Stories of the People, the Streets, and the Life of the City Past and Present
Edited by James Barron
Editorial coordination by Mitchel Levitas
Introduction by Anna Quindlen
This unique volume uncovers the most fascinating and compelling stories from The New York Times about the city the paper calls home.
More than 200 articles and an abundance of photographs, illustrations, maps, and graphs from the preeminent newspaper in the world take a look at the history and personality of the world’s most influential city. Read firsthand accounts of the subway opening in 1904 and the day the Metrocard was introduced; the fall of Tammany Hall and recurring corruption in city politics; the Son of Sam murders; jazz clubs in the 1920s and legendary performances at the Fillmore East; baseball’s Jackie Robinson breaking the color barrier at Brooklyn’s storied Ebbets Field in 1947; the 1977 and 2004 blackouts; the openings and closings of the city’s most beloved restaurants; and much more.
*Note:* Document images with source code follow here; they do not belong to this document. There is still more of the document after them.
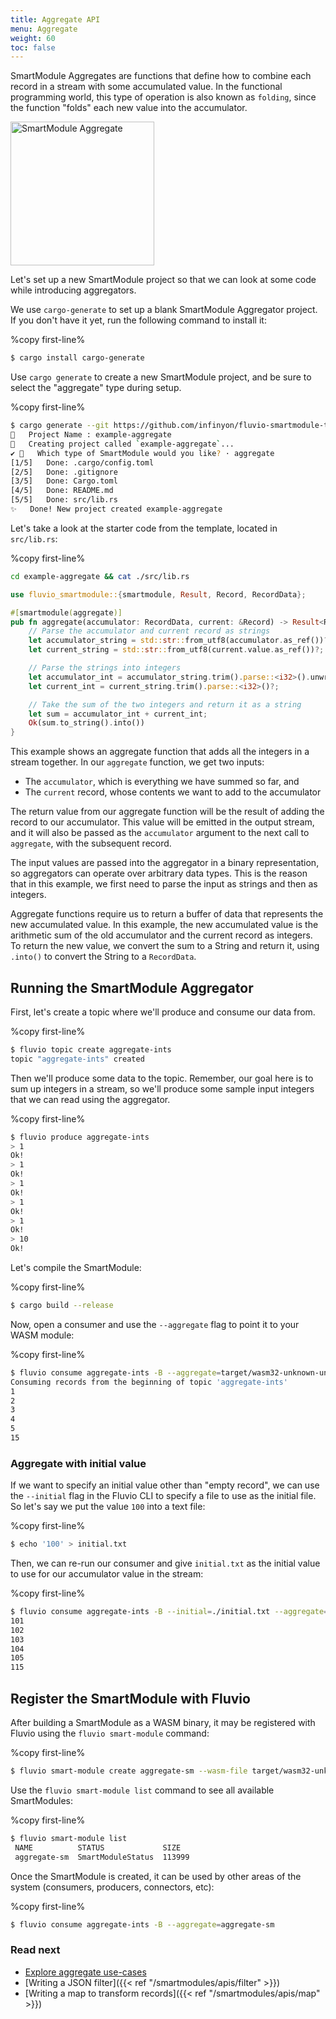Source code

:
 ```yaml
---
title: Aggregate API
menu: Aggregate
weight: 60
toc: false
---
```


SmartModule Aggregates are functions that define how to combine each record
in a stream with some accumulated value. In the functional programming world,
this type of operation is also known as `folding`, since the function "folds"
each new value into the accumulator.

<img src="/smartmodules/images/smartmodule-aggregate.svg" alt="SmartModule Aggregate" justify="center" height="230">

Let's set up a new SmartModule project so that we can look at some code while
introducing aggregators. 

We use `cargo-generate` to set up a blank SmartModule Aggregator project. If you don't have it yet, run the following command to install it:

%copy first-line%
```bash
$ cargo install cargo-generate
```

Use `cargo generate` to create a new SmartModule project, and be sure to select the "aggregate" type during setup.

%copy first-line%
```bash
$ cargo generate --git https://github.com/infinyon/fluvio-smartmodule-template
🤷   Project Name : example-aggregate
🔧   Creating project called `example-aggregate`...
✔ 🤷   Which type of SmartModule would you like? · aggregate
[1/5]   Done: .cargo/config.toml
[2/5]   Done: .gitignore
[3/5]   Done: Cargo.toml
[4/5]   Done: README.md
[5/5]   Done: src/lib.rs
✨   Done! New project created example-aggregate
```

Let's take a look at the starter code from the template, located in `src/lib.rs`:

%copy first-line%
```bash
cd example-aggregate && cat ./src/lib.rs
```

```rust
use fluvio_smartmodule::{smartmodule, Result, Record, RecordData};

#[smartmodule(aggregate)]
pub fn aggregate(accumulator: RecordData, current: &Record) -> Result<RecordData> {
    // Parse the accumulator and current record as strings
    let accumulator_string = std::str::from_utf8(accumulator.as_ref())?;
    let current_string = std::str::from_utf8(current.value.as_ref())?;

    // Parse the strings into integers
    let accumulator_int = accumulator_string.trim().parse::<i32>().unwrap_or(0);
    let current_int = current_string.trim().parse::<i32>()?;

    // Take the sum of the two integers and return it as a string
    let sum = accumulator_int + current_int;
    Ok(sum.to_string().into())
}
```

This example shows an aggregate function that adds all the integers in a stream
together. In our `aggregate` function, we get two inputs:

- The `accumulator`, which is everything we have summed so far, and
- The `current` record, whose contents we want to add to the accumulator

The return value from our aggregate function will be the result of adding the record
to our accumulator. This value will be emitted in the output stream, and it will also
be passed as the `accumulator` argument to the next call to `aggregate`, with the subsequent record.

The input values are passed into the aggregator in a binary representation, so
aggregators can operate over arbitrary data types. This is the reason that in this example, we first need to parse the input as strings and then as integers.

Aggregate functions require us to return a buffer of data that represents
the new accumulated value. In this example, the new accumulated value is the
arithmetic sum of the old accumulator and the current record as integers. To
return the new value, we convert the sum to a String and return it, using `.into()`
to convert the String to a `RecordData`.

## Running the SmartModule Aggregator

First, let's create a topic where we'll produce and consume our data from.

%copy first-line%
```bash
$ fluvio topic create aggregate-ints
topic "aggregate-ints" created
```

Then we'll produce some data to the topic. Remember, our goal here is to sum up
integers in a stream, so we'll produce some sample input integers that we can read using the aggregator.

%copy first-line%
```bash
$ fluvio produce aggregate-ints
> 1
Ok!
> 1
Ok!
> 1
Ok!
> 1
Ok!
> 1
Ok!
> 10
Ok!
```

Let's compile the SmartModule:

%copy first-line%
```bash
$ cargo build --release
```

Now, open a consumer and use the `--aggregate` flag to point it to your WASM module:

%copy first-line%
```bash
$ fluvio consume aggregate-ints -B --aggregate=target/wasm32-unknown-unknown/release/example_aggregate.wasm
Consuming records from the beginning of topic 'aggregate-ints'
1
2
3
4
5
15
```

### Aggregate with initial value

If we want to specify an initial value other than "empty record", we can use the `--initial` flag in the Fluvio CLI to specify a file to use as the initial file. So let's say we put the value `100`
into a text file:

%copy first-line%
```bash
$ echo '100' > initial.txt
```

Then, we can re-run our consumer and give `initial.txt` as the initial value to use for our accumulator value in the stream:

%copy first-line%
```bash
$ fluvio consume aggregate-ints -B --initial=./initial.txt --aggregate=target/wasm32-unknown-unknown/release/example_aggregate.wasm
101
102
103
104
105
115
```

## Register the SmartModule with Fluvio

After building a SmartModule as a WASM binary, it may be registered with Fluvio using the `fluvio smart-module` command:

%copy first-line%
```bash
$ fluvio smart-module create aggregate-sm --wasm-file target/wasm32-unknown-unknown/release/example_aggregate.wasm
```

Use the `fluvio smart-module list` command to see all available SmartModules:

%copy first-line%
```bash
$ fluvio smart-module list
 NAME          STATUS             SIZE
 aggregate-sm  SmartModuleStatus  113999 
```

Once the SmartModule is created, it can be used by other areas of the system (consumers, producers, connectors, etc):

%copy first-line%
```bash
$ fluvio consume aggregate-ints -B --aggregate=aggregate-sm
```



### Read next

- [Explore aggregate use-cases](https://www.infinyon.com/blog/2021/08/smartstream-aggregates/)
- [Writing a JSON filter]({{< ref "/smartmodules/apis/filter" >}})
- [Writing a map to transform records]({{< ref "/smartmodules/apis/map" >}})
Not just a historical account, this is a fascinating, sometimes funny, and often moving look at how people in New York live, eat, travel, mourn, fight, love, and celebrate.
Organized by theme, the book includes original writings on all topics related to city life, including art, architecture, transportation, politics, neighborhoods, people, sports, business, food, and more. Includes articles from such well-known Times writers as Meyer Berger, Gay Talese, Anna Quindlen, Israel Shenker, Brooks Atkinson, Frank Rich, Ada Louise Huxtable, John Kieran, Russell Baker, and more. Special contributors who have written about New York for the Times include Paul Auster, Woody Allen, and E.B. White, among others.